Dataset entries
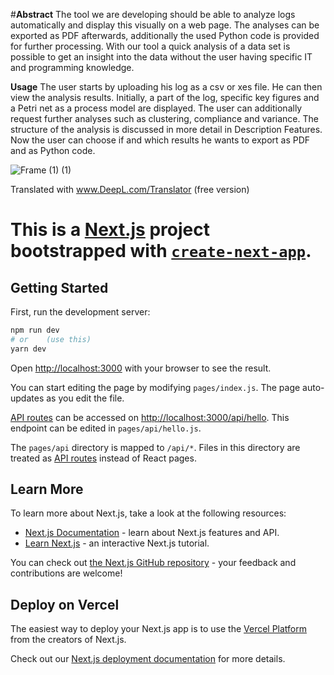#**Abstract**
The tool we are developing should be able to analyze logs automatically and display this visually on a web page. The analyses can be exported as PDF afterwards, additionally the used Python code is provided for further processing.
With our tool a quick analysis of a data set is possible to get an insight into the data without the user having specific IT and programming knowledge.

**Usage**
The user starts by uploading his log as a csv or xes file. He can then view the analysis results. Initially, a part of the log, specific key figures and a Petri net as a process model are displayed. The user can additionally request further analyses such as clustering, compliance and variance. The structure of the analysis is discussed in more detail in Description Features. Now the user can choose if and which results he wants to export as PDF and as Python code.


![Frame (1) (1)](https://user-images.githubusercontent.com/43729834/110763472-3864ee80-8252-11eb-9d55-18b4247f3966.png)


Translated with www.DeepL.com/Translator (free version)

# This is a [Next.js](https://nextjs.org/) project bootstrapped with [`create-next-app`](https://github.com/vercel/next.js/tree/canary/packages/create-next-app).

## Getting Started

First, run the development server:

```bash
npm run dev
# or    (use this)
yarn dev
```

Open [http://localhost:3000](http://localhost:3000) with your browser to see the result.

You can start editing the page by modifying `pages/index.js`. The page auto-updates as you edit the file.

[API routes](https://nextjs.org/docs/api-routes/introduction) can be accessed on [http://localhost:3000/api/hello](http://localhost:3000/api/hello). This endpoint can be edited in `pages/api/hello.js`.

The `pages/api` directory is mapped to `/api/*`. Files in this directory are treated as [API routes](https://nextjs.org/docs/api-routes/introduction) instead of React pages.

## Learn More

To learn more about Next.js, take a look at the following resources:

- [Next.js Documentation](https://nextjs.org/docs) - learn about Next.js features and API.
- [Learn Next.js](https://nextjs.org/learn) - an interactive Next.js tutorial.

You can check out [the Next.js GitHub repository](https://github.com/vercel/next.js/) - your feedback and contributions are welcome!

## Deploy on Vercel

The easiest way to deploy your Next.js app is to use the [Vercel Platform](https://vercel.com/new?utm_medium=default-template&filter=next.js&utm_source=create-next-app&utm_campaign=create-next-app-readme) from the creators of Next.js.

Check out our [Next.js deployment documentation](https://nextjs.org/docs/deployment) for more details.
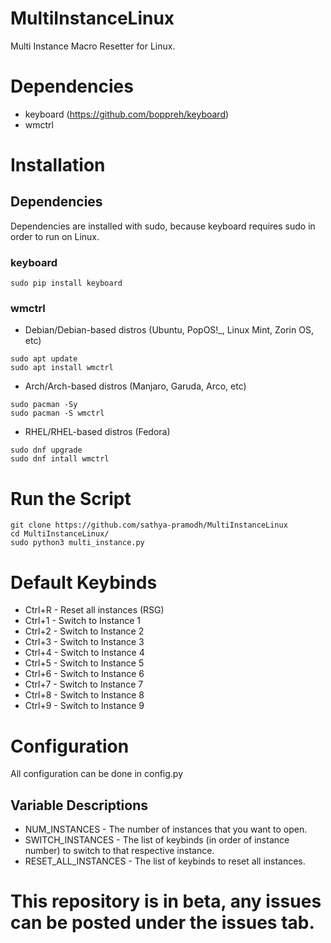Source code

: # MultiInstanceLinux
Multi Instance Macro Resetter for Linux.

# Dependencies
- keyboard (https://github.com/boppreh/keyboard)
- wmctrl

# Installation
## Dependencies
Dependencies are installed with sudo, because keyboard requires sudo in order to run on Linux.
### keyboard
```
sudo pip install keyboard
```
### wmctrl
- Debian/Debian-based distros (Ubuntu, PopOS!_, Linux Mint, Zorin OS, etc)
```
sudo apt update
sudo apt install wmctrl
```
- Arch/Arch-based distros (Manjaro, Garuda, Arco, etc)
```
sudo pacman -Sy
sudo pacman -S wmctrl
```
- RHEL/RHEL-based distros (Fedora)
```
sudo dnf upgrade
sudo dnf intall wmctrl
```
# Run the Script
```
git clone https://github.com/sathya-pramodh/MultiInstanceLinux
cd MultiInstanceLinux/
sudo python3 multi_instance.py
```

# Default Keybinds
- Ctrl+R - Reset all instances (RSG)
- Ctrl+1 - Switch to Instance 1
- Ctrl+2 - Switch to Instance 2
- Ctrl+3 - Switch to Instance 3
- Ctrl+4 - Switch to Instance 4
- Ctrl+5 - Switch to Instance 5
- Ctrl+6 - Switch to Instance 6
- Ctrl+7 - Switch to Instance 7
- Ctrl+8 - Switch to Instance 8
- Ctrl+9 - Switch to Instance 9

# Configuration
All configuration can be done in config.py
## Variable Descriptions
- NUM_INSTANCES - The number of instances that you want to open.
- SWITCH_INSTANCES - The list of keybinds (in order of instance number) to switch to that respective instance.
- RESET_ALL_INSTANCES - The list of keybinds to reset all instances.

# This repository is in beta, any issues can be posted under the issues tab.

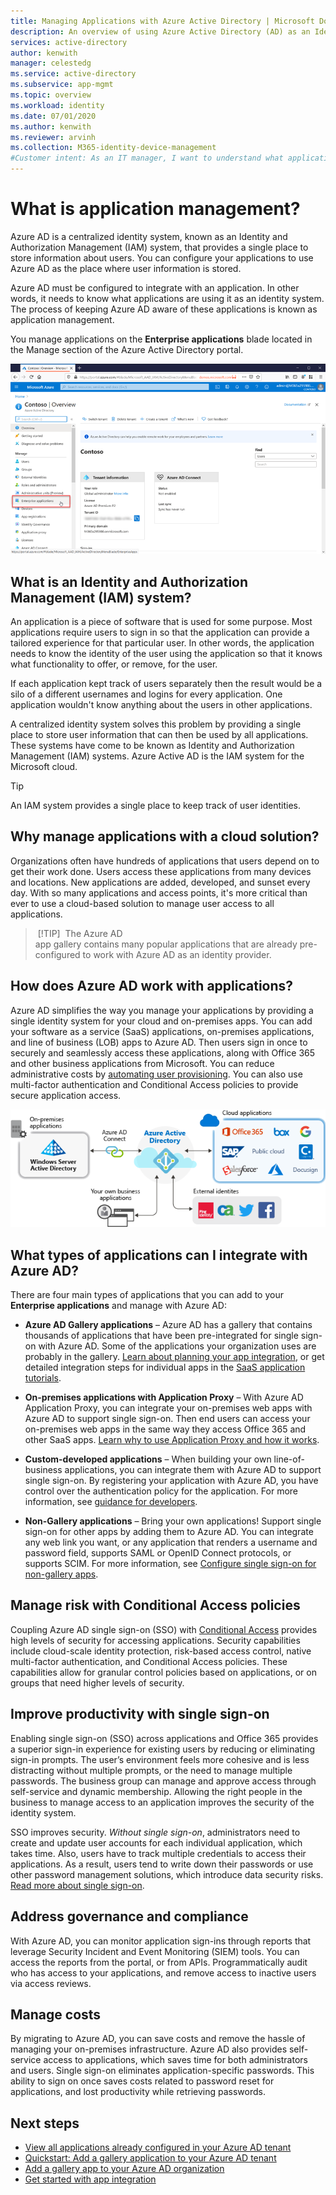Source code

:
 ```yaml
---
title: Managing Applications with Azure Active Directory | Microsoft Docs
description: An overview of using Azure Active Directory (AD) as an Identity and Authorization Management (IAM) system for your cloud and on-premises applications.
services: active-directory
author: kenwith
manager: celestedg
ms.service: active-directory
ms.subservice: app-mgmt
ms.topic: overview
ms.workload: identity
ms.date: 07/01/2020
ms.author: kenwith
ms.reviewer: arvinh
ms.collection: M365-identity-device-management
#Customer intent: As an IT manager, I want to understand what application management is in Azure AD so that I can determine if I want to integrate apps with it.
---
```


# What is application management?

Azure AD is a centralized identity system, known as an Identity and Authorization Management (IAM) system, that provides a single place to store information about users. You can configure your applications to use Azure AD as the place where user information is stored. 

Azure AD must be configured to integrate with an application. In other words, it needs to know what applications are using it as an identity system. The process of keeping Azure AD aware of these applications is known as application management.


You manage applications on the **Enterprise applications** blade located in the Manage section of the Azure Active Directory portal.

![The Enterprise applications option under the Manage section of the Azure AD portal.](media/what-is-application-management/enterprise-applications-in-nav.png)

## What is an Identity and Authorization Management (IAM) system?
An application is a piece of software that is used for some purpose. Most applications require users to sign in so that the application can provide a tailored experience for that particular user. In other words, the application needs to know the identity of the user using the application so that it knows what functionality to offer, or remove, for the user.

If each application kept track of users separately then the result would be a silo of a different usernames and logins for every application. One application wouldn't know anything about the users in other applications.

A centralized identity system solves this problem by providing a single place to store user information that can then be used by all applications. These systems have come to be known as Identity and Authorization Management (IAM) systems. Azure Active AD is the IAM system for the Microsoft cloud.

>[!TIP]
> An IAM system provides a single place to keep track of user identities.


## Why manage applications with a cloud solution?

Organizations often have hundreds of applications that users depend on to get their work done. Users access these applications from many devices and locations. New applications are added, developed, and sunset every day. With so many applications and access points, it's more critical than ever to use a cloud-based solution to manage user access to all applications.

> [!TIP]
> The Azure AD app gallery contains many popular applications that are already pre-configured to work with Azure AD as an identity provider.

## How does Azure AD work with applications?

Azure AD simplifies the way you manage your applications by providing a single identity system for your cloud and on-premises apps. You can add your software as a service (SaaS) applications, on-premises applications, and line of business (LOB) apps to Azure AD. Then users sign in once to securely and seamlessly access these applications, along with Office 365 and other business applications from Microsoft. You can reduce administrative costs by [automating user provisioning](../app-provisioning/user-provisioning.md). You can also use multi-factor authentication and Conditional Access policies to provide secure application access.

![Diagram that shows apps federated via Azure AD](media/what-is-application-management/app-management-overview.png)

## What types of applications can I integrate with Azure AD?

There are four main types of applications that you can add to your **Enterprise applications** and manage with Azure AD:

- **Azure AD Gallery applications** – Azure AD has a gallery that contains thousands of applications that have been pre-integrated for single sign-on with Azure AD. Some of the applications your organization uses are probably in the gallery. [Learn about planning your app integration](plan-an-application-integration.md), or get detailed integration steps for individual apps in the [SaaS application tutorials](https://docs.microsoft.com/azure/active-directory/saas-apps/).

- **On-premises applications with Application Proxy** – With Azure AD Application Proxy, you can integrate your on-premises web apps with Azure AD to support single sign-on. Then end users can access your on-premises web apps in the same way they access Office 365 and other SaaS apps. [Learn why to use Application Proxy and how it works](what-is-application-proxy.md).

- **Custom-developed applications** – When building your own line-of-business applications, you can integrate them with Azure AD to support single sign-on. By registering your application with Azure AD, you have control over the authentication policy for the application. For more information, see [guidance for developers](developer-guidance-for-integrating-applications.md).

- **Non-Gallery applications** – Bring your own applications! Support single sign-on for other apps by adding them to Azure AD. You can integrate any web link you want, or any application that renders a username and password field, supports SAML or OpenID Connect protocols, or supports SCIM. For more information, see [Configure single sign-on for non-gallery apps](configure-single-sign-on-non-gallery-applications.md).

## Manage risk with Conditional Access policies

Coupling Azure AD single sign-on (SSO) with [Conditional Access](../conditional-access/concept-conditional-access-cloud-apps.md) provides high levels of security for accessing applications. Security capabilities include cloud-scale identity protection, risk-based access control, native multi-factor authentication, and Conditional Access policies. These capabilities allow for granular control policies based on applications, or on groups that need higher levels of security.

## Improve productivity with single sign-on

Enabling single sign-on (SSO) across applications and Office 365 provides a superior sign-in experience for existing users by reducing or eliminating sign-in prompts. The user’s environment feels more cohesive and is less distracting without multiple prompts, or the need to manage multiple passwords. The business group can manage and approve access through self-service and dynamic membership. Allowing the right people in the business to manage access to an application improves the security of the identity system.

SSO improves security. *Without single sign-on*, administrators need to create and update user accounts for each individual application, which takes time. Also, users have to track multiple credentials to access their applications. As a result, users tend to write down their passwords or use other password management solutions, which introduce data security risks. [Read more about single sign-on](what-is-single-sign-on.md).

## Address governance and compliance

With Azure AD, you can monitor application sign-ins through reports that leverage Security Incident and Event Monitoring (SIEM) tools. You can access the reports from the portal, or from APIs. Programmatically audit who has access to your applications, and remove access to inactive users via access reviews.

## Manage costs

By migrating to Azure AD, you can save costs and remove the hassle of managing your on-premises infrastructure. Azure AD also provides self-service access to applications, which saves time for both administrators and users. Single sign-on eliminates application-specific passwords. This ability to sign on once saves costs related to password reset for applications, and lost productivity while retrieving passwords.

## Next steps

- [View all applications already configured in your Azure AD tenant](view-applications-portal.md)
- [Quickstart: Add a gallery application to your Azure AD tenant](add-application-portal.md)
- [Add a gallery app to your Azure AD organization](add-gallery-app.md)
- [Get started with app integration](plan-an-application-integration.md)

### Task to complete
Check each line of the entries above, and show every one holding the word "done".

### Result of this task
All configuration can be done in config.py
Organizations often have hundreds of applications that users depend on to get their work done. Users access these applications from many devices and locations. New applications are added, developed, and sunset every day. With so many applications and access points, it's more critical than ever to use a cloud-based solution to manage user access to all applications.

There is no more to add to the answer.